Riding in The Heat

Well, it’s hot again, but with a little preparation you can still get where you’re going on your bike in relative comfort.

Here are our tips for riding in the heat:

Give yourself some extra time. 

This gives you a chance to do a few things:

  • Take it slow. Exertion can make you feel even hotter. Vary your speed and find the balance between keeping up a nice breeze and not pedaling too hard.
  • Take an extra five minutes at your destination to cool off, have an iced coffee, wash your face, change your shirt, and whatever else you need to do get back to comfortable.
  • Find a flatter, shadier route if you can. Seek out trails and side streets that offer a break from sunbaked concrete and hot exhaust.
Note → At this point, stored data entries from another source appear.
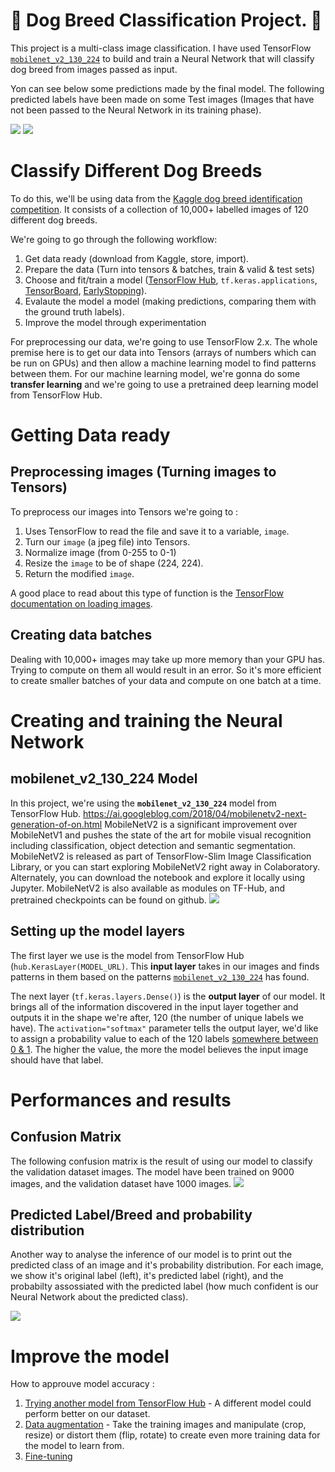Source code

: # 🐶  Dog Breed Classification Project. 🐶   
This project is a multi-class image classification.  I have used TensorFlow [`mobilenet_v2_130_224`](https://tfhub.dev/google/imagenet/mobilenet_v2_130_224/classification/4) to build and train a Neural Network that will classify dog breed from images passed as input.


Yon can see below some predictions made by the final model. The following predicted labels have been made on some Test images (Images that have not been passed to the Neural Network in its training phase).

<img src="https://github.com/AmineAgrane/dog_breed_classification/blob/master/docs/predicted_labels.png">

<img src="https://github.com/AmineAgrane/dog_breed_classification/blob/master/docs/predicted_labels3.png">

# Classify Different Dog Breeds 

To do this, we'll be using data from the [Kaggle dog breed identification competition](https://www.kaggle.com/c/dog-breed-identification/overview). It consists of a collection of 10,000+ labelled images of 120 different dog breeds.

We're going to go through the following workflow:

1. Get data ready (download from Kaggle, store, import).
2. Prepare the data (Turn into tensors & batches, train & valid & test sets)
3. Choose and fit/train a model ([TensorFlow Hub](https://www.tensorflow.org/hub), `tf.keras.applications`, [TensorBoard](https://www.tensorflow.org/tensorboard), [EarlyStopping](https://www.tensorflow.org/api_docs/python/tf/keras/callbacks/EarlyStopping)).
4. Evalaute the model a model (making predictions, comparing them with the ground truth labels).
5. Improve the model through experimentation 


For preprocessing our data, we're going to use TensorFlow 2.x. The whole premise here is to get our data into Tensors (arrays of numbers which can be run on GPUs) and then allow a machine learning model to find patterns between them. For our machine learning model, we're gonna do some **transfer learning** and we're going to use a pretrained deep learning model from TensorFlow Hub. 

# Getting Data ready
## Preprocessing images (Turning images to Tensors)

To preprocess our images into Tensors we're going to :
1. Uses TensorFlow to read the file and save it to a variable, `image`.
2. Turn our `image` (a jpeg file) into Tensors.
3. Normalize image (from 0-255 to 0-1)
4. Resize the `image` to be of shape (224, 224).
5. Return the modified `image`.

A good place to read about this type of function is the [TensorFlow documentation on loading images](https://www.tensorflow.org/tutorials/load_data/images). 

## Creating data batches

Dealing with 10,000+ images may take up more memory than your GPU has. Trying to compute on them all would result in an error. So it's more efficient to create smaller batches of your data and compute on one batch at a time.

# Creating and training the Neural Network 
## mobilenet_v2_130_224 Model

In this project, we're using the **`mobilenet_v2_130_224`** model from TensorFlow Hub.
https://ai.googleblog.com/2018/04/mobilenetv2-next-generation-of-on.html
MobileNetV2 is a significant improvement over MobileNetV1 and pushes the state of the art for mobile visual recognition including classification, object detection and semantic segmentation. MobileNetV2 is released as part of TensorFlow-Slim Image Classification Library, or you can start exploring MobileNetV2 right away in Colaboratory. Alternately, you can download the notebook and explore it locally using Jupyter. MobileNetV2 is also available as modules on TF-Hub, and pretrained checkpoints can be found on github.
<img src="https://github.com/AmineAgrane/dog_breed_classification/blob/master/docs/mobilnetv2.png">

## Setting up the model layers

The first layer we use is the model from TensorFlow Hub (`hub.KerasLayer(MODEL_URL)`. This **input layer** takes in our images and finds patterns in them based on the patterns [`mobilenet_v2_130_224`](https://tfhub.dev/google/imagenet/mobilenet_v2_130_224/classification/4) has found.

The next layer (`tf.keras.layers.Dense()`) is the **output layer** of our model. It brings all of the information discovered in the input layer together and outputs it in the shape we're after, 120 (the number of unique labels we have). The `activation="softmax"` parameter tells the output layer, we'd like to assign a probability value to each of the 120 labels [somewhere between 0 & 1](https://en.wikipedia.org/wiki/Softmax_function). The higher the value, the more the model believes the input image should have that label. 


# Performances and results
## Confusion Matrix
The following confusion matrix is the result of using our model to classify the validation dataset images. The model have been trained on 9000 images, and the validation dataset have 1000 images.
<img src="https://github.com/AmineAgrane/dog_breed_classification/blob/master/docs/conf_matrix_valid_data.png">

## Predicted Label/Breed and probability distribution
Another way to analyse the inference of our model is to print out the predicted class of an image and it's probability distribution. For each image, we show it's original label (left), it's predicted label (right), and the probabilty assossiated with the predicted label (how much confident is our Neural Network about the predicted class).

<img src="https://github.com/AmineAgrane/dog_breed_classification/blob/master/docs/predicted_labels2.png">


# Improve the model
How to approuve model accuracy :
1. [Trying another model from TensorFlow Hub](https://tfhub.dev/) - A different model could perform better on our dataset. 
2. [Data augmentation](https://bair.berkeley.edu/blog/2019/06/07/data_aug/) - Take the training images and manipulate (crop, resize) or distort them (flip, rotate) to create even more training data for the model to learn from. 
3. [Fine-tuning](https://www.tensorflow.org/hub/tf2_saved_model#fine-tuning)
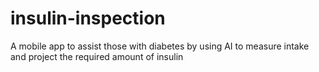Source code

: # insulin-inspection
A mobile app to assist those with diabetes by using AI to measure intake and project the required amount of insulin
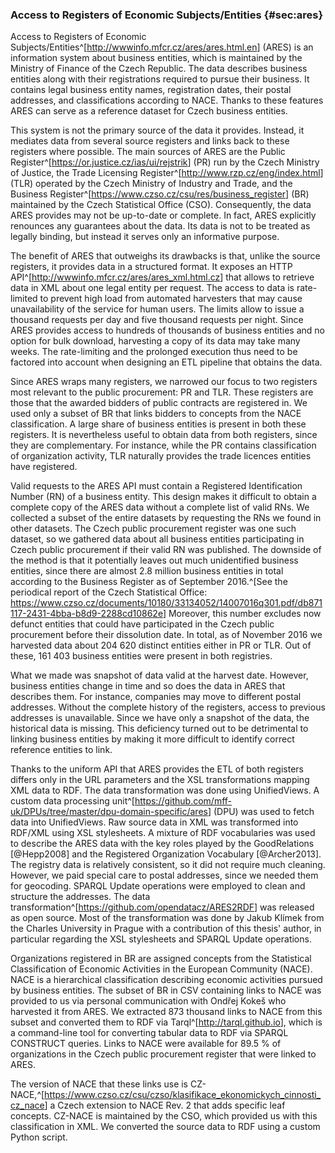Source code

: ### Access to Registers of Economic Subjects/Entities {#sec:ares}

Access to Registers of Economic Subjects/Entities^[<http://wwwinfo.mfcr.cz/ares/ares.html.en>] (ARES) is an information system about business entities, which is maintained by the Ministry of Finance of the Czech Republic.
The data describes business entities along with their registrations required to pursue their business.
It contains legal business entity names, registration dates, their postal addresses, and classifications according to NACE. 
Thanks to these features ARES can serve as a reference dataset for Czech business entities.

This system is not the primary source of the data it provides.
Instead, it mediates data from several source registers and links back to these registers where possible.
The main sources of ARES are the Public Register^[<https://or.justice.cz/ias/ui/rejstrik>] (PR) run by the Czech Ministry of Justice, the Trade Licensing Register^[<http://www.rzp.cz/eng/index.html>] (TLR) operated by the Czech Ministry of Industry and Trade, and the Business Register^[<https://www.czso.cz/csu/res/business_register>] (BR) maintained by the Czech Statistical Office (CSO).
Consequently, the data ARES provides may not be up-to-date or complete.
In fact, ARES explicitly renounces any guarantees about the data.
Its data is not to be treated as legally binding, but instead it serves only an informative purpose.

The benefit of ARES that outweighs its drawbacks is that, unlike the source registers, it provides data in a structured format.
It exposes an HTTP API^[<http://wwwinfo.mfcr.cz/ares/ares_xml.html.cz>] that allows to retrieve data in XML about one legal entity per request.
The access to data is rate-limited to prevent high load from automated harvesters that may cause unavailability of the service for human users.
The limits allow to issue a thousand requests per day and five thousand requests per night.
Since ARES provides access to hundreds of thousands of business entities and no option for bulk download, harvesting a copy of its data may take many weeks.
The rate-limiting and the prolonged execution thus need to be factored into account when designing an ETL pipeline that obtains the data. 

Since ARES wraps many registers, we narrowed our focus to two registers most relevant to the public procurement: PR and TLR.
These registers are those that the awarded bidders of public contracts are registered in.
We used only a subset of BR that links bidders to concepts from the NACE classification.
A large share of business entities is present in both these registers.
It is nevertheless useful to obtain data from both registers, since they are complementary.
For instance, while the PR contains classification of organization activity, TLR naturally provides the trade licences entities have registered.

Valid requests to the ARES API must contain a Registered Identification Number (RN) of a business entity.
This design makes it difficult to obtain a complete copy of the ARES data without a complete list of valid RNs.
We collected a subset of the entire datasets by requesting the RNs we found in other datasets. 
The Czech public procurement register was one such dataset, so we gathered data about all business entities participating in Czech public procurement if their valid RN was published.
The downside of the method is that it potentially leaves out much unidentified business entities, since there are almost 2.8 million business entities in total according to the Business Register as of September 2016.^[See the periodical report of the Czech Statistical Office: <https://www.czso.cz/documents/10180/33134052/14007016q301.pdf/db871117-2431-4bba-b8d9-2288cd10862e>] 
Moreover, this number excludes now defunct entities that could have participated in the Czech public procurement before their dissolution date.
In total, as of November 2016 we harvested data about 204 620 distinct entities either in PR or TLR.
Out of these, 161 403 business entities were present in both registries.

What we made was snapshot of data valid at the harvest date.
However, business entities change in time and so does the data in ARES that describes them.
For instance, companies may move to different postal addresses.
Without the complete history of the registers, access to previous addresses is unavailable.
Since we have only a snapshot of the data, the historical data is missing.
This deficiency turned out to be detrimental to linking business entities by making it more difficult to identify correct reference entities to link.

Thanks to the uniform API that ARES provides the ETL of both registers differs only in the URL parameters and the XSL transformations mapping XML data to RDF.
The data transformation was done using UnifiedViews.
A custom data processing unit^[<https://github.com/mff-uk/DPUs/tree/master/dpu-domain-specific/ares>] (DPU) was used to fetch data into UnifiedViews.
Raw source data in XML was transformed into RDF/XML using XSL stylesheets.
A mixture of RDF vocabularies was used to describe the ARES data with the key roles played by the GoodRelations [@Hepp2008] and the Registered Organization Vocabulary [@Archer2013].
The registry data is relatively consistent, so it did not require much cleaning. 
However, we paid special care to postal addresses, since we needed them for geocoding.
SPARQL Update operations were employed to clean and structure the addresses.
The data transformation^[<https://github.com/opendatacz/ARES2RDF>] was released as open source.
Most of the transformation was done by Jakub Klímek from the Charles University in Prague with a contribution of this thesis' author, in particular regarding the XSL stylesheets and SPARQL Update operations.

Organizations registered in BR are assigned concepts from the Statistical Classification of Economic Activities in the European Community (NACE).
NACE is a hierarchical classification describing economic activities pursued by business entities.
The subset of BR in CSV containing links to NACE was provided to us via personal communication with Ondřej Kokeš who harvested it from ARES.
We extracted 873 thousand links to NACE from this subset and converted them to RDF via Tarql^[<http://tarql.github.io>], which is a command-line tool for converting tabular data to RDF via SPARQL CONSTRUCT queries.
Links to NACE were available for 89.5 % of organizations in the Czech public procurement register that were linked to ARES.

The version of NACE that these links use is CZ-NACE,^[<https://www.czso.cz/csu/czso/klasifikace_ekonomickych_cinnosti_cz_nace>] a Czech extension to NACE Rev. 2 that adds specific leaf concepts.
CZ-NACE is maintained by the CSO, which provided us with this classification in XML.
We converted the source data to RDF using a custom Python script.

<!--
3209 organizations from the Czech public procurement register that are in ARES are missing links to NACE
All links to NACE lead to valid codes.
27359 organizations linked to NACE (30568 total ARES, 37322 total unlinked)
-->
Protect yourself from the sun.

A little shade and breeze can go a long way toward making you comfortable, even when the forecast calls for airborne swamp.

  • Seek out a shady route.
  • Wear sunscreen and sunglasses.
  • Light-colored, loose-fitting clothes that let some air flow around you and keep the sun off (even long sleeves!) can sometimes be more comfortable than a t-shirt or tight-fitting bicycling clothing.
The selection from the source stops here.